Research Article: Human Rights Education (HRE)

By addressing life trajectories and political violence, human rights education can overcome radicalizing narratives

Research Article

Author: Frank Ubachs, Independent Consultant on Conflict and Identity

Abstract: As the needs and interests of young people are shifting under the influence of demographics and other social developments, ‘new stories’ have started to attract many that undermine the human rights narrative and nurture radical attitudes. This has consequences for human rights education (HRE). As competing narratives have gained a foothold in major target audiences of HRE, the latter has to realize it is facing an uphill battle. The evidence suggests that HRE can no longer rely on the mere transfer of knowledge and that the ‘story of human rights’ needs to be told in completely new ways. If HRE aims to change attitudes to be more inclusive and respectful, and to promote a struggle for justice, it has to make its story heard and win people over. Here HRE faces a central dilemma: how to promote fundamental freedoms while including the freedom not to subscribe to these same values? Instead of conceptual persuasion, emphasis should be put more on the affect, and relate to people’s lived experiences. Crucially, HRE has to be prepared to make room for the discussion of the paradoxes of political violence. By making clear that it has vital relevance for its audience and can better answer the question of what someone should meaningfully do in life, HRE can change the narrative.

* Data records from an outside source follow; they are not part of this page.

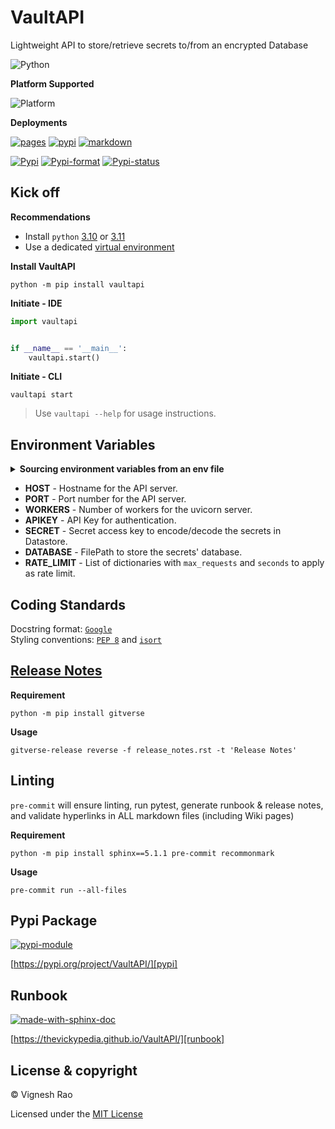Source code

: # VaultAPI
Lightweight API to store/retrieve secrets to/from an encrypted Database

![Python][label-pyversion]

**Platform Supported**

![Platform][label-platform]

**Deployments**

[![pages][label-actions-pages]][gha_pages]
[![pypi][label-actions-pypi]][gha_pypi]
[![markdown][label-actions-markdown]][gha_md_valid]

[![Pypi][label-pypi]][pypi]
[![Pypi-format][label-pypi-format]][pypi-files]
[![Pypi-status][label-pypi-status]][pypi]

## Kick off

**Recommendations**

- Install `python` [3.10] or [3.11]
- Use a dedicated [virtual environment]

**Install VaultAPI**
```shell
python -m pip install vaultapi
```

**Initiate - IDE**
```python
import vaultapi


if __name__ == '__main__':
    vaultapi.start()
```

**Initiate - CLI**
```shell
vaultapi start
```

> Use `vaultapi --help` for usage instructions.

## Environment Variables

<details>
<summary><strong>Sourcing environment variables from an env file</strong></summary>

> _By default, `VaultAPI` will look for a `.env` file in the current working directory._
</details>

- **HOST** - Hostname for the API server.
- **PORT** - Port number for the API server.
- **WORKERS** - Number of workers for the uvicorn server.
- **APIKEY** - API Key for authentication.
- **SECRET** - Secret access key to encode/decode the secrets in Datastore.
- **DATABASE** - FilePath to store the secrets' database.
- **RATE_LIMIT** - List of dictionaries with `max_requests` and `seconds` to apply as rate limit.

## Coding Standards
Docstring format: [`Google`][google-docs] <br>
Styling conventions: [`PEP 8`][pep8] and [`isort`][isort]

## [Release Notes][release-notes]
**Requirement**
```shell
python -m pip install gitverse
```

**Usage**
```shell
gitverse-release reverse -f release_notes.rst -t 'Release Notes'
```

## Linting
`pre-commit` will ensure linting, run pytest, generate runbook & release notes, and validate hyperlinks in ALL
markdown files (including Wiki pages)

**Requirement**
```shell
python -m pip install sphinx==5.1.1 pre-commit recommonmark
```

**Usage**
```shell
pre-commit run --all-files
```

## Pypi Package
[![pypi-module][label-pypi-package]][pypi-repo]

[https://pypi.org/project/VaultAPI/][pypi]

## Runbook
[![made-with-sphinx-doc][label-sphinx-doc]][sphinx]

[https://thevickypedia.github.io/VaultAPI/][runbook]

## License & copyright

&copy; Vignesh Rao

Licensed under the [MIT License][license]

[label-actions-markdown]: https://github.com/thevickypedia/VaultAPI/actions/workflows/markdown.yaml/badge.svg
[label-pypi-package]: https://img.shields.io/badge/Pypi%20Package-VaultAPI-blue?style=for-the-badge&logo=Python
[label-sphinx-doc]: https://img.shields.io/badge/Made%20with-Sphinx-blue?style=for-the-badge&logo=Sphinx
[label-pyversion]: https://img.shields.io/badge/python-3.10%20%7C%203.11-blue
[label-platform]: https://img.shields.io/badge/Platform-Linux|macOS|Windows-1f425f.svg
[label-actions-pages]: https://github.com/thevickypedia/VaultAPI/actions/workflows/pages/pages-build-deployment/badge.svg
[label-actions-pypi]: https://github.com/thevickypedia/VaultAPI/actions/workflows/python-publish.yaml/badge.svg
[label-pypi]: https://img.shields.io/pypi/v/VaultAPI
[label-pypi-format]: https://img.shields.io/pypi/format/VaultAPI
[label-pypi-status]: https://img.shields.io/pypi/status/VaultAPI

[3.10]: https://docs.python.org/3/whatsnew/3.10.html
[3.11]: https://docs.python.org/3/whatsnew/3.11.html
[virtual environment]: https://docs.python.org/3/tutorial/venv.html
[release-notes]: https://github.com/thevickypedia/VaultAPI/blob/master/release_notes.rst
[gha_pages]: https://github.com/thevickypedia/VaultAPI/actions/workflows/pages/pages-build-deployment
[gha_pypi]: https://github.com/thevickypedia/VaultAPI/actions/workflows/python-publish.yaml
[gha_md_valid]: https://github.com/thevickypedia/VaultAPI/actions/workflows/markdown.yaml
[google-docs]: https://google.github.io/styleguide/pyguide.html#38-comments-and-docstrings
[pep8]: https://www.python.org/dev/peps/pep-0008/
[isort]: https://pycqa.github.io/isort/
[sphinx]: https://www.sphinx-doc.org/en/master/man/sphinx-autogen.html
[pypi]: https://pypi.org/project/VaultAPI
[pypi-files]: https://pypi.org/project/VaultAPI/#files
[pypi-repo]: https://packaging.python.org/tutorials/packaging-projects/
[license]: https://github.com/thevickypedia/VaultAPI/blob/master/LICENSE
[runbook]: https://thevickypedia.github.io/VaultAPI/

Key Words: Human Rights Education, Youth Radicalization, Conflict, Violence

Published: January 2018

NB: This article was published with explicit permission of the author. It was first published by UCL IOE Press in the London Review of Education 14(3) pp. 85-95.

[HRE] will have to speak to (young) people’s own life experiences and address the realities of political conflict and violence. It will have to stimulate thinking about the world as a complex place and still offer an ‘overarching story’ that appeals to emotions, and mobilizes into action. But it cannot – even implicitly – impose an exclusive, ideological world view.